Strategic Management of Honda Corporation

Strategic Management of Honda Corporation

Introduction

Honda throughout its existence remained very important aspects of an international character. This is reflected in the compromise between Honda and markets and economies where the company operates. Honda's philosophy indicates to produce where there is market demand. Thus, by integrating local customs and culture, and by using managerial resources of the locality, Honda has been able to better serve the people and institutions in places where it operates.
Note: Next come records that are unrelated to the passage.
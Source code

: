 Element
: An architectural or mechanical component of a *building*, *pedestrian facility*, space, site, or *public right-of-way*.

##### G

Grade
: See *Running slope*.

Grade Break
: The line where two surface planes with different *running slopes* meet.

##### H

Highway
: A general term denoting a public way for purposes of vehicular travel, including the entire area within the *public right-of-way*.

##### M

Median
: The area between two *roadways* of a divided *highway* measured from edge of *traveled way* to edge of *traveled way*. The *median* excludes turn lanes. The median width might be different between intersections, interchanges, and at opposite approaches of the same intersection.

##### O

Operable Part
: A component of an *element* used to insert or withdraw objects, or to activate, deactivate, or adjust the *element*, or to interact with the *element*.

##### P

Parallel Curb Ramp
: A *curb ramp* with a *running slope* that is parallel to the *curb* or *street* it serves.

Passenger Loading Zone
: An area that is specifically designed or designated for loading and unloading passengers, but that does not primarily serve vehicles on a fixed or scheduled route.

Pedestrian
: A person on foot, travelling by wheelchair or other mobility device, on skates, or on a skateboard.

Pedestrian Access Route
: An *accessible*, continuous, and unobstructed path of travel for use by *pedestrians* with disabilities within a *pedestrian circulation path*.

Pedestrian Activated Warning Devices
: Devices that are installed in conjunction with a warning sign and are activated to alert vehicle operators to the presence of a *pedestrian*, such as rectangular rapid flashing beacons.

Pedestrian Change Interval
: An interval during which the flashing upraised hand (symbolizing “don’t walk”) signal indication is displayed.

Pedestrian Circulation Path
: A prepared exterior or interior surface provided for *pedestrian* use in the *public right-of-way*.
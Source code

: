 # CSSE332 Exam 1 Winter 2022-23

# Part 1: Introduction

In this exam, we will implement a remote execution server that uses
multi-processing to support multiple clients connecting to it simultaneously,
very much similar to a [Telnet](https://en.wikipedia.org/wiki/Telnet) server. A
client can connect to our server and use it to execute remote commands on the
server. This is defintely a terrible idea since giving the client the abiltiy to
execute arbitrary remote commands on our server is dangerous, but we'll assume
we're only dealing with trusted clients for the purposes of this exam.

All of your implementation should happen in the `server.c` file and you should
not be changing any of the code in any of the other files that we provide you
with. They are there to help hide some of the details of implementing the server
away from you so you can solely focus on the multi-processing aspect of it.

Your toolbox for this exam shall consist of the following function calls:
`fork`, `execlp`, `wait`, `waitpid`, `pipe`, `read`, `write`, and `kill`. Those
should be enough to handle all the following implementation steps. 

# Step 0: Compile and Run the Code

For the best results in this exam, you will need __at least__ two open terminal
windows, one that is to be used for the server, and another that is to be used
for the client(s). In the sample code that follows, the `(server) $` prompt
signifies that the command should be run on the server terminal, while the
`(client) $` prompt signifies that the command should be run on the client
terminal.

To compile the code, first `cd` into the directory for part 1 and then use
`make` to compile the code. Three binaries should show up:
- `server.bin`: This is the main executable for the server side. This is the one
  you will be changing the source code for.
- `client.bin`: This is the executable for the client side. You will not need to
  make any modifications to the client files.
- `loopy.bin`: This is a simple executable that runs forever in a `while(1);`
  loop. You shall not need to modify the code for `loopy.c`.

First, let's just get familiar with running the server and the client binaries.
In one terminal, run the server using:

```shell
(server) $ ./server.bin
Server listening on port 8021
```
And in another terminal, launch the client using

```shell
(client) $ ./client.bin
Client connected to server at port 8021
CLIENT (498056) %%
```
The products that reach the specifications of each of the four markets Honda (America / Europe, Middle East and Africa / Asia Pacific / Japan) are developed, produced and sold in each region. And as the local orientation of the company serves local customers, its international network enables it to give the exchange of ideas and information among employees, the above is to ensure high levels of creativity in technology and Honda products (Wall, 2010, 9-14). The company has always had a proactive direction, where from their excellent products were launched without fear of unfamiliar markets. The philosophy and the commitment assumed by members of the company have been carried out largely by the ability of management to integrate the areas and levels of the company and clearly mark its course. In its early days with Honda and Fushisawa, formed a team that is balanced perfectly and this was largely the reason why Honda lived rapid growth. Today therefore, Honda seeks global expansion and reached an annual production volume of 1,000,000 units (cars) its ability to adapt and even anticipate market requirements (Wall,2010,9-14).

The Concept and Theories of Competitive Advantage

The question of the origin of the performance of firms has been the subject of numerous theoretical and empirical researches within the framework of industrial analysis. Strategic positioning and industry structure are the two principles developed by Michael Porter (1986, 1988) in line with the SCP paradigm. He argues that these principles play an important role on the performance of firms through the competitive advantage (Spulber,2007,37-67).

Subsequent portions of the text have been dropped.